Sale of certificates; restrictions. Upon making the election
specified in subsection (g), it shall be unlawful for any such electing registered
investment company issuing periodic payment plan certificates, or for any
depositor of or underwriter for such company, to sell any such certificate,
if--
the sales load on such certificate exceeds 9 per centum
of the total payments to be made thereon;
more than 20 per centum of any payment thereon is
deducted for sales load, or an average of more than 16 per centum is deducted
for sales load from the first forty-eight monthly payments thereon, or
their equivalent;
the amount of sales load deducted from any one of
the first twelve monthly payments, the thirteenth through twenty-fourth
monthly payments, the twenty-fifth through thirty-sixth monthly payments,
or the thirty-seventh through forty-eight monthly payments, or their equivalents,
respectively, exceeds proportionately the amount deducted from any other
such payment, or the amount deducted from any subsequent payment exceeds
proportionately the amount deducted from any other subsequent payment;
the deduction for sales load on the excess of the
payment or payments in any month over the minimum monthly payment, or
its equivalent, to be made on the certificate exceeds the sales load applicable
to payments subsequent to the first forty-eight monthly payments or their
equivalent;
the first payment on such certificate is less than
$ 20, or any subsequent payment is less than $ 10;
if such registered company is a management company,
the proceeds of such certificate or the securities in which such proceeds
are invested are subject to management fees (other than fees for administrative
services of the character described in clause (C) of paragraph (2) of
section 26(a) [15 USCS § 80a-26(a)(2)(C)]) exceeding such reasonable amount
as the Commission may prescribe, whether such fees are payable to such
company or to investment advisers thereof; or
if such registered company is a unit investment trust
the assets of which are securities issued by a management company, the
depositor of or principal underwriter for such trust, or any affiliated
person of such depositor or underwriter, is to receive from such management
company or any affiliated person thereof any fee or payment on account
of payments on such certificate exceeding such reasonable amount as the
Commission may prescribe.
Applicability to registered separate account funding variable
insurance contracts.
This section does not apply to any registered separate
account funding variable insurance contracts, or to the sponsoring insurance
company and principal underwriter of such account, except as provided
in paragraph (2).
It shall be unlawful for any registered separate account
funding variable insurance contracts, or for the sponsoring insurance
company of such account, to sell any such contract unless--
such contract is a redeemable security; and
the insurance company complies with section
26(f) [15 USCS § 80a-26(f)] and any rules or regulations issued by
the Commission under section 26(f) [15 USCS § 80a-26(f)].
Termination of sales.
Termination.
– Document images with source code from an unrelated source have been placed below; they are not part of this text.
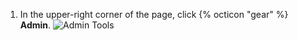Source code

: 1. In the upper-right corner of the page, click {% octicon "gear" %} **Admin**.
   ![Admin Tools](/assets/images/enterprise/site-admin-settings/user/user-admin-tab-top.png)
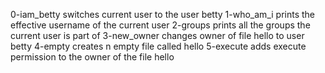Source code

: 0-iam_betty switches current user to the user betty
1-who_am_i prints the effective username of the current user
2-groups prints all the groups the current user is part of
3-new_owner changes owner of file hello to user betty
4-empty creates n empty file called hello
5-execute adds execute permission to the owner of the file hello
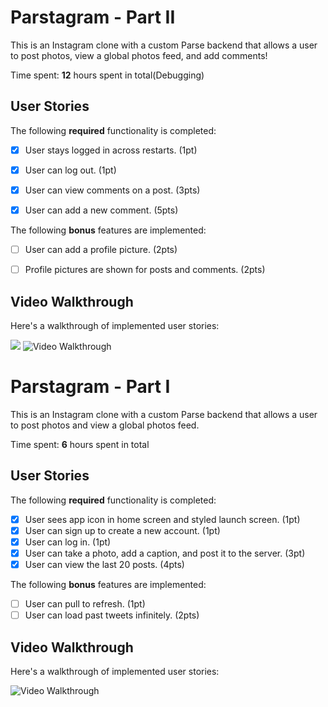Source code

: # Parstagram - Part II

This is an Instagram clone with a custom Parse backend that allows a user to post photos, view a global photos feed, and add comments!

Time spent: **12** hours spent in total(Debugging)

## User Stories

The following **required** functionality is completed:

- [x]  User stays logged in across restarts. (1pt)

- [x]  User can log out. (1pt)

- [x]  User can view comments on a post. (3pts)

- [x]  User can add a new comment. (5pts)

The following **bonus** features are implemented:

- [ ]  User can add a profile picture. (2pts)

- [ ]  Profile pictures are shown for posts and comments. (2pts)

## Video Walkthrough

Here's a walkthrough of implemented user stories:

![](http://g.recordit.co/XpBuNPu4t7.gif)
<img src='http://g.recordit.co/XpBuNPu4t7.gif' title='Video Walkthrough' width='' alt='Video Walkthrough' />


# Parstagram - Part I

This is an Instagram clone with a custom Parse backend that allows a user to post photos and view a global photos feed.

Time spent: **6** hours spent in total

## User Stories

The following **required** functionality is completed:

- [x] User sees app icon in home screen and styled launch screen. (1pt)
- [x] User can sign up to create a new account. (1pt)
- [x] User can log in. (1pt)
- [x] User can take a photo, add a caption, and post it to the server. (3pt)
- [x] User can view the last 20 posts. (4pts)

The following **bonus** features are implemented:

- [ ] User can pull to refresh. (1pt)
- [ ] User can load past tweets infinitely. (2pts)

## Video Walkthrough

Here's a walkthrough of implemented user stories:

<img src='http://g.recordit.co/qzvKly7j4h.gif' title='Video Walkthrough' width='' alt='Video Walkthrough' />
Effective 30 days after the date of enactment of the Military Personnel Financial Services Protection Act [enacted Sept. 29, 2006], it shall be unlawful, subject to subsection (i)--
for any registered investment company to issue any periodic payment plan certificate; or
for such company, or any depositor of or underwriter for any such company, or any other person, to sell such a certificate.
No invalidation of existing certificates. Paragraph (1) shall not be construed to alter, invalidate, or otherwise affect any rights or obligations, including rights of redemption, under any periodic payment plan certificate issued and sold before 30 days after such date of enactment.